Top of Provided records
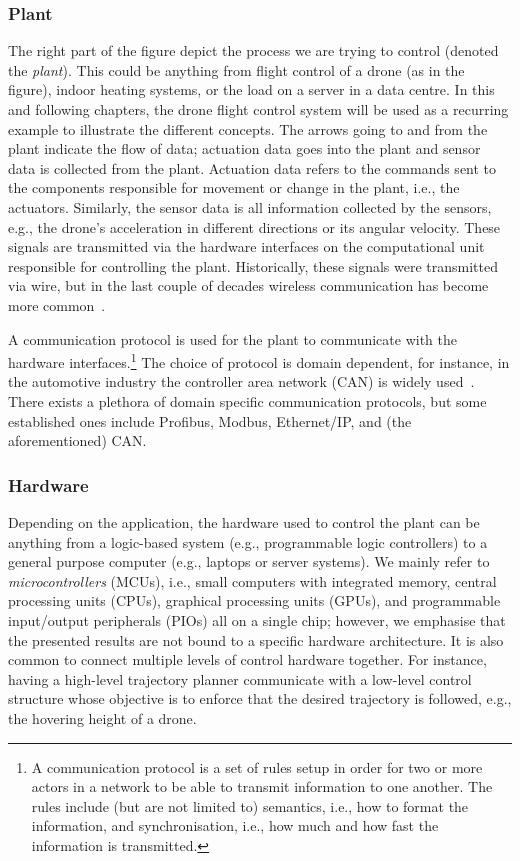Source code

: \subsubsection{Plant}%
%
The right part of the figure depict the process we are trying to control (denoted the \emph{plant}).
This could be anything from flight control of a drone (as in the figure), indoor heating systems, or the load on a server in a data centre.
In this and following chapters, the drone flight control system will be used as a recurring example to illustrate the different concepts.
The arrows going to and from the plant indicate the flow of data; actuation data goes into the plant and sensor data is collected from the plant.
Actuation data refers to the commands sent to the components responsible for movement or change in the plant, i.e., the actuators.
Similarly, the sensor data is all information collected by the sensors, e.g., the drone's acceleration in different directions or its angular velocity.
These signals are transmitted via the hardware interfaces on the computational unit responsible for controlling the plant.
Historically, these signals were transmitted via wire, but in the last couple of decades wireless communication has become more common~\cite{Park:2018}.

A communication protocol is used for the plant to communicate with the hardware interfaces.\footnote{A communication protocol is a set of rules setup in order for two or more actors in a network to be able to transmit information to one another. The rules include (but are not limited to) semantics, i.e., how to format the information, and synchronisation, i.e., how much and how fast the information is transmitted.}
The choice of protocol is domain dependent, for instance, in the automotive industry the controller area network (CAN) is widely used~\cite{Voss:2005}.
There exists a plethora of domain specific communication protocols, but some established ones include Profibus, Modbus, Ethernet/IP, and (the aforementioned) CAN.

\subsubsection{Hardware}%
%
Depending on the application, the hardware used to control the plant can be anything from a logic-based system (e.g., programmable logic controllers) to a general purpose computer (e.g., laptops or server systems).
We mainly refer to \emph{microcontrollers} (MCUs), i.e., small computers with integrated memory, central processing units (CPUs), graphical processing units (GPUs), and programmable input/output peripherals (PIOs) all on a single chip; however, we emphasise that the presented results are not bound to a specific hardware architecture.
It is also common to connect multiple levels of control hardware together.
For instance, having a high-level trajectory planner communicate with a low-level control structure whose objective is to enforce that the desired trajectory is followed, e.g., the hovering height of a drone.

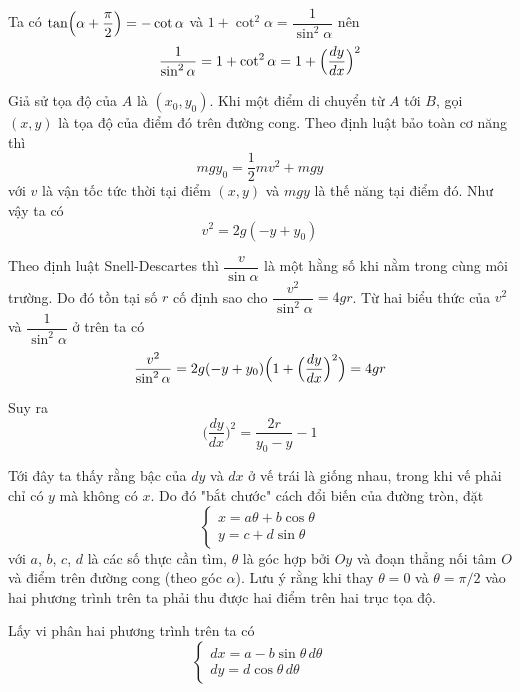 \documentclass{mynotes}
\begin{document}
Ta có $\tan \Bigl( \alpha + \dfrac{\pi}{2} \Bigr) = -\cot \alpha$ và $1 + \cot^2 \alpha = \dfrac{1}{\sin^2 \alpha}$ nên 
\begin{equation}
    \dfrac{1}{\sin^2 \alpha} = 1 + \cot^2 \alpha = 1 + \Bigl(\dfrac{dy}{dx}\Bigl)^2
\end{equation}

Giả sử tọa độ của $A$ là $(x_0, y_0)$. Khi một điểm di chuyển từ $A$ tới $B$, gọi $(x, y)$ là tọa độ của điểm đó trên đường cong. Theo định luật bảo toàn cơ năng thì 
\begin{equation*}
    m g y_0 = \frac{1}{2} m v^2 + m g y
\end{equation*}
với $v$ là vận tốc tức thời tại điểm $(x, y)$ và $mgy$ là thế năng tại điểm đó. Như vậy ta có 
\begin{equation}
    v^2 = 2 g (-y + y_0)
\end{equation}

Theo định luật Snell-Descartes thì $\dfrac{v}{\sin \alpha}$ là một hằng số khi nằm trong cùng môi trường. Do đó tồn tại số $r$ cố định sao cho $\dfrac{v^2}{\sin^2 \alpha} = 4 g r$. Từ hai biểu thức của $v^2$ và $\dfrac{1}{\sin^2 \alpha}$ ở trên ta có
\begin{equation}
    \frac{v^2}{\sin^2 \alpha} = 2 g (-y + y_0) \Bigl( 1 + \Bigl(\frac{dy}{dx}\Bigr)^2 \Bigr) = 4 g r
\end{equation}

Suy ra
\begin{equation}
    \Big(\frac{dy}{dx}\Big)^2 = \frac{2 r}{y_0 - y} - 1
    \label{diff:eq1}
\end{equation}

Tới đây ta thấy rằng bậc của $dy$ và $dx$ ở vế trái là giống nhau, trong khi vế phải chỉ có $y$ mà không có $x$. Do đó "bắt chước" cách đổi biến của đường tròn, đặt
\begin{equation*}
    \begin{cases}
        x = a \theta + b \cos \theta \\
        y = c + d \sin \theta
    \end{cases}
\end{equation*}
với $a$, $b$, $c$, $d$ là các số thực cần tìm, $\theta$ là góc hợp bởi $Oy$ và đoạn thẳng nối tâm $O$ và điểm trên đường cong (theo góc $\alpha$). Lưu ý rằng khi thay $\theta = 0$ và $\theta = \pi / 2$ vào hai phương trình trên ta phải thu được hai điểm trên hai trục tọa độ.

Lấy vi phân hai phương trình trên ta có
\begin{equation*}
    \begin{cases}
    dx = a - b \sin \theta \, d \theta \\ dy = d \cos \theta \, d \theta
\end{cases}
\end{equation*}
\end{document}
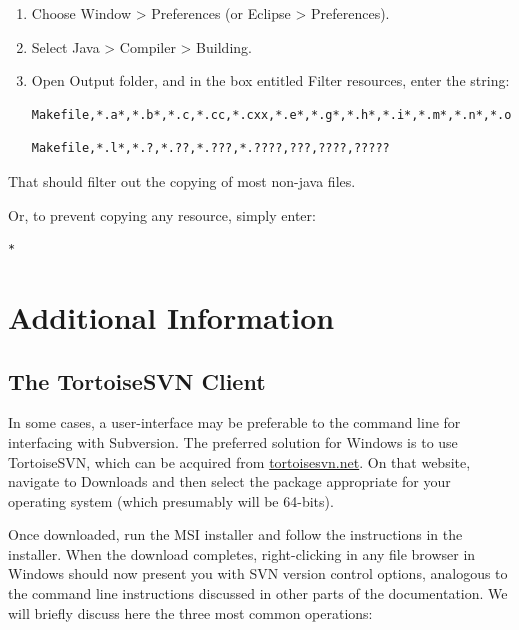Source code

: \begin{enumerate}

\item Choose {\sf Window > Preferences} (or {\sf Eclipse > Preferences}).

\item Select {\sf Java > Compiler > Building}.

\item Open {\sf Output folder}, and in the box entitled {\sf Filter resources},
  enter the string:

\ifWindows
\begin{lstlisting}[]
    Makefile,*.a*,*.b*,*.c,*.cc,*.cxx,*.e*,*.g*,*.h*,*.i*,*.m*,*.n*,*.o*,*.r*,*.s*,*.t*
\end{lstlisting}
\else
\begin{lstlisting}[]
    Makefile,*.l*,*.?,*.??,*.???,*.????,???,????,?????
\end{lstlisting}
\fi

\end{enumerate}

That should filter out the copying of most non-java files.

Or, to prevent copying any resource, simply enter: 
\begin{lstlisting}[]
    *
\end{lstlisting}

\section{Additional Information}

\ifWindows
\subsection{The TortoiseSVN Client}
\label{TortoiseSVN}

In some cases, a user-interface may be preferable to the command line
for interfacing with Subversion. The preferred solution for Windows is
to use TortoiseSVN, which can be acquired from
\href{http://tortoisesvn.net}{tortoisesvn.net}. On that website,
navigate to {\sf Downloads} and then select the package appropriate
for your operating system (which presumably will be 64-bits).

Once downloaded, run the MSI installer and follow the instructions in
the installer. When the download completes, right-clicking in any file
browser in Windows should now present you with SVN version control
options, analogous to the command line instructions discussed in other
parts of the documentation. We will briefly discuss here the three
most common operations:


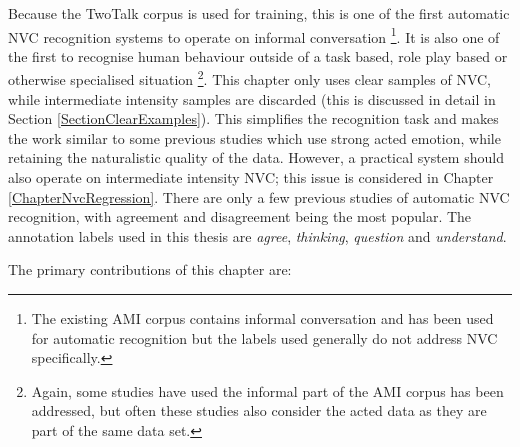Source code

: Because the TwoTalk corpus is used for training, this is one of the first automatic \ac{NVC} recognition systems to operate on informal conversation \footnote{The existing AMI corpus contains informal conversation and has been used for automatic recognition but the labels used generally do not address \ac{NVC} specifically.}. It is also one of the first to recognise human behaviour outside of a task based, role play based or otherwise specialised situation \footnote{Again, some studies have used the informal part of the AMI corpus has been addressed, but often these studies also consider the acted data as they are part of the same data set.}. 
This chapter only uses clear samples of \ac{NVC}, while intermediate intensity samples are discarded (this is discussed in detail in Section \ref{SectionClearExamples}). This simplifies the recognition task and makes the work similar to some previous studies which use strong acted emotion, while retaining the naturalistic quality of the data. However, a practical system should also operate on intermediate intensity \ac{NVC}; this issue is considered in Chapter \ref{ChapterNvcRegression}.
There are only a few previous studies of automatic \ac{NVC} recognition, with agreement and disagreement being the most popular. 
The annotation labels used in this thesis are \textit{agree}, \textit{thinking}, \textit{question} and \textit{understand}. 

The primary contributions of this chapter are:

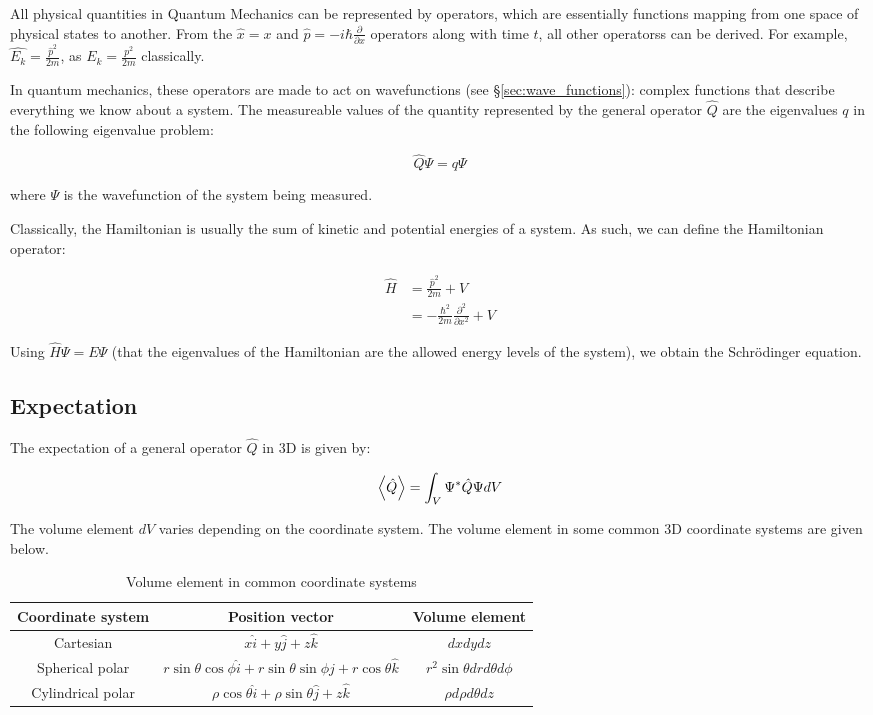 
All physical quantities in Quantum Mechanics can be represented by operators, which are essentially functions mapping from one space of physical states to another. From the $\hat{x} = x$ and $\hat{p} = -i\hbar\frac{\partial}{\partial x}$ operators along with time $t$, all other operatorss can be derived. For example, $\hat{E_k} = \frac{\hat{p}^2}{2m}$, as $E_k = \frac{p^2}{2m}$ classically. 

In quantum mechanics, these operators are made to act on wavefunctions (see §\ref{sec:wave_functions}): complex functions that describe everything we know about a system. The measureable values of the quantity represented by the general operator $\hat{Q}$ are the eigenvalues $q$ in the following eigenvalue problem:

\[ \hat{Q}\Psi = q\Psi \]

where $\Psi$ is the wavefunction of the system being measured. 

Classically, the Hamiltonian is usually the sum of kinetic and potential energies of a system. As such, we can define the Hamiltonian operator:

\begin{align*} 
\hat{H} &= \frac{\hat{p}^2}{2m} + V  \\
&= -\frac{\hbar^2}{2m} \frac{\partial^2}{\partial x^2} + V
\end{align*}

Using $\hat{H}{\Psi} = E\Psi$ (that the eigenvalues of the Hamiltonian are the allowed energy levels of the system), we obtain the Schr\"odinger equation. 


\subsection{Expectation}

The expectation of a general operator $\hat{Q}$ in 3D is given by:

\[ \expval{\hat{Q}} = \int_{V} \Psi^*\hat{Q}\Psi dV \]

The volume element $dV$ varies depending on the coordinate system. The volume element in some common 3D coordinate systems are given below. 

\begin{table}[h!]
\centering
	\begin{tabular}{c|c|c}
	Coordinate system & Position vector & Volume element \\ \hline
	Cartesian & $x\hat{i} + y\hat{j} + z\hat{k}$ & $dxdydz$ \\
	Spherical polar & $r\sin{\theta}\cos{\phi}\hat{i} + r\sin{\theta}\sin{\phi}\hat{j} + r\cos{\theta}\hat{k}$ & $r^2\sin{\theta}drd\theta d\phi$ \\
	Cylindrical polar & $\rho\cos{\theta}\hat{i} + \rho\sin{\theta}\hat{j} + z\hat{k}$ & $\rho d\rho d\theta dz$
	\end{tabular}
	\caption{Volume element in common coordinate systems}
\end{table}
Bottom of Provided records
The line containing "This could be" marks the end: transcribe every line from the start of the listing up to and including it, minus the pictures.

Source code

: \subsubsection{Plant}%
%
The right part of the figure depict the process we are trying to control (denoted the \emph{plant}).
This could be anything from flight control of a drone (as in the figure), indoor heating systems, or the load on a server in a data centre.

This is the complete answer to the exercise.